Some lines in the listing hold the word "Socket". Return each of them.

··· Input material ···

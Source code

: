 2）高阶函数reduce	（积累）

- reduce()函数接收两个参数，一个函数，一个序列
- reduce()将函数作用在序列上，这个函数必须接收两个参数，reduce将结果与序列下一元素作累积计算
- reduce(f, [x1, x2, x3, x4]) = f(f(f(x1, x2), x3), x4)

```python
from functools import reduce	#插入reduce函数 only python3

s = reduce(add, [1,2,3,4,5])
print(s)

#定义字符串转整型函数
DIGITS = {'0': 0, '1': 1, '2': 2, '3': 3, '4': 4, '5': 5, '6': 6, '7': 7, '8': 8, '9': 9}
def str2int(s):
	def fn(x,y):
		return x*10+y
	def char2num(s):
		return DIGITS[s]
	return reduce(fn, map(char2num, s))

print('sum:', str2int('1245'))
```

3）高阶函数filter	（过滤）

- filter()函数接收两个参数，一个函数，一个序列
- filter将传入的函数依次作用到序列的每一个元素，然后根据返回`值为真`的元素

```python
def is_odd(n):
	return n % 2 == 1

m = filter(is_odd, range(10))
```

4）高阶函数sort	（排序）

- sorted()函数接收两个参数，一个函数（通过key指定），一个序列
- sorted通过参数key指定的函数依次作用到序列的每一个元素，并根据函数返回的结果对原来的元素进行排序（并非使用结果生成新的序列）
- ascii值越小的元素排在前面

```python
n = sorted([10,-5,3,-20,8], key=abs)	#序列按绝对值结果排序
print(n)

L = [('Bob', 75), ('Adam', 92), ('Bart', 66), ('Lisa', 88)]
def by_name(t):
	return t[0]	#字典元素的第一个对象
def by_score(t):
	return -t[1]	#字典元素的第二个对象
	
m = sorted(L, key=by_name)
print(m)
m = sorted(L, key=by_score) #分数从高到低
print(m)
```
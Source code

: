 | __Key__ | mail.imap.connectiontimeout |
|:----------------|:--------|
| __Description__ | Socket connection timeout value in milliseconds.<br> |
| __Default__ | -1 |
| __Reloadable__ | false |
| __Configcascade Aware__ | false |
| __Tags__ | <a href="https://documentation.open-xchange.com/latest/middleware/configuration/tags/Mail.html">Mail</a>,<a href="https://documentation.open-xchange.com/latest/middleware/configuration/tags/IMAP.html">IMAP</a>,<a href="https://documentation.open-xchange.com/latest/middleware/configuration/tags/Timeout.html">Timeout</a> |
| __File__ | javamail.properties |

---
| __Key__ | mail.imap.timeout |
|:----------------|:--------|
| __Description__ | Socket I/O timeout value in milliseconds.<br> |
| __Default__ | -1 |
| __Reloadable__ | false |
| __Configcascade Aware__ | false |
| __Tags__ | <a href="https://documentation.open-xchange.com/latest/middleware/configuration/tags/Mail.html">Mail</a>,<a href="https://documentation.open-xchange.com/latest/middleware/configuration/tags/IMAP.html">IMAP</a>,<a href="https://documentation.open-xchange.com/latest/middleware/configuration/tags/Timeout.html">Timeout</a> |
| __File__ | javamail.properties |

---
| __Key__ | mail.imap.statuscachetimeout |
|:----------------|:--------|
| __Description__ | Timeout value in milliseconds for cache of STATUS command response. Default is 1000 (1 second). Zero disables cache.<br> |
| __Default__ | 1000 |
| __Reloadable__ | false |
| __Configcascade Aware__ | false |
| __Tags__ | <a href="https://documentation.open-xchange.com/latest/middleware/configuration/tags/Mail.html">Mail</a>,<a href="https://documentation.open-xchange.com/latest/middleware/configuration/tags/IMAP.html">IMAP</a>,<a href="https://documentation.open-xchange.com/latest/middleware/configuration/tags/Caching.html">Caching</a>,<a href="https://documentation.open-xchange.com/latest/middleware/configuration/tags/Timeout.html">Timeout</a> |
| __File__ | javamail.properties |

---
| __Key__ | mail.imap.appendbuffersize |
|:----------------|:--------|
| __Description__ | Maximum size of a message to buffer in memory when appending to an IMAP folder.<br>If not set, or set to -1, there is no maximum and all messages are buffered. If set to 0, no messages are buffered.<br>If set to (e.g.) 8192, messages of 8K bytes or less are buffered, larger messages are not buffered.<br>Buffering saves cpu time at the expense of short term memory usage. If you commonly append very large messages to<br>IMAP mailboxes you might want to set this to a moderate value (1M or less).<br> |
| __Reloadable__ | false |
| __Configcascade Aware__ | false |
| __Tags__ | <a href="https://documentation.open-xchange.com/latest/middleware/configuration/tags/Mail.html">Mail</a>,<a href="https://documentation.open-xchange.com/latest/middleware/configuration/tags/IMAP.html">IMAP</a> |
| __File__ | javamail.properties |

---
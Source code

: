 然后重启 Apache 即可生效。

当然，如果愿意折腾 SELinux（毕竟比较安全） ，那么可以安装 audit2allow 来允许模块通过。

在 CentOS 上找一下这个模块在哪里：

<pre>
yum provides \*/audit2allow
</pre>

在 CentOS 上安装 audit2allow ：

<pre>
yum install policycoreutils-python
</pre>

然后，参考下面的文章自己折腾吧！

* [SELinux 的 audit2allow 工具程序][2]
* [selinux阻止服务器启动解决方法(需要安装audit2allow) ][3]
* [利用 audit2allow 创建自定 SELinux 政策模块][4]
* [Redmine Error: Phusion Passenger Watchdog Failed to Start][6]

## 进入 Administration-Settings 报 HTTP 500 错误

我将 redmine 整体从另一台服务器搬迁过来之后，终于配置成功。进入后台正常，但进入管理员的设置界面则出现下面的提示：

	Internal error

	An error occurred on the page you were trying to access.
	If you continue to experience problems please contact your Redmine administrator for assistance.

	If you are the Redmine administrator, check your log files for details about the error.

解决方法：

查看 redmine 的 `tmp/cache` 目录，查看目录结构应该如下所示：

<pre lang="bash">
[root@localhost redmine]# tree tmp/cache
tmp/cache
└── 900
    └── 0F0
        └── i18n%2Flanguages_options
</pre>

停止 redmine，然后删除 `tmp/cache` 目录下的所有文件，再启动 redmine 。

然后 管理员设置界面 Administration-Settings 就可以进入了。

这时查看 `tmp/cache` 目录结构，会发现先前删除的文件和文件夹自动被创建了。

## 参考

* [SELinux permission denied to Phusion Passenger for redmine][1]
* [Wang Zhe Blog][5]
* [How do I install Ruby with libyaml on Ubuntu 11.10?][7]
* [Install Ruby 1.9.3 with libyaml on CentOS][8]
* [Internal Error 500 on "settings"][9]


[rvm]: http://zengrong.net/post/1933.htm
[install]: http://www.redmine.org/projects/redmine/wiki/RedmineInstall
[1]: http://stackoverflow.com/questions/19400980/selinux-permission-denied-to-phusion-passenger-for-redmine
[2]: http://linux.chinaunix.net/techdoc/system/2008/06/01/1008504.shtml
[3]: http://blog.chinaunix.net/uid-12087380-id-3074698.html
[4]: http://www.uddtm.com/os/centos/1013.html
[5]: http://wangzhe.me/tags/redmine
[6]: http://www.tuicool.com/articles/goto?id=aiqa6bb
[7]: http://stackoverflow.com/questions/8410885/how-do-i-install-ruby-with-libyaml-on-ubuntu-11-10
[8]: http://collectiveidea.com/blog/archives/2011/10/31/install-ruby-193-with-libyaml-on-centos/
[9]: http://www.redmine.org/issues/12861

···

» **Result**:
| __Description__ | Socket connection timeout value in milliseconds.<br> |
| __Description__ | Socket I/O timeout value in milliseconds.<br> |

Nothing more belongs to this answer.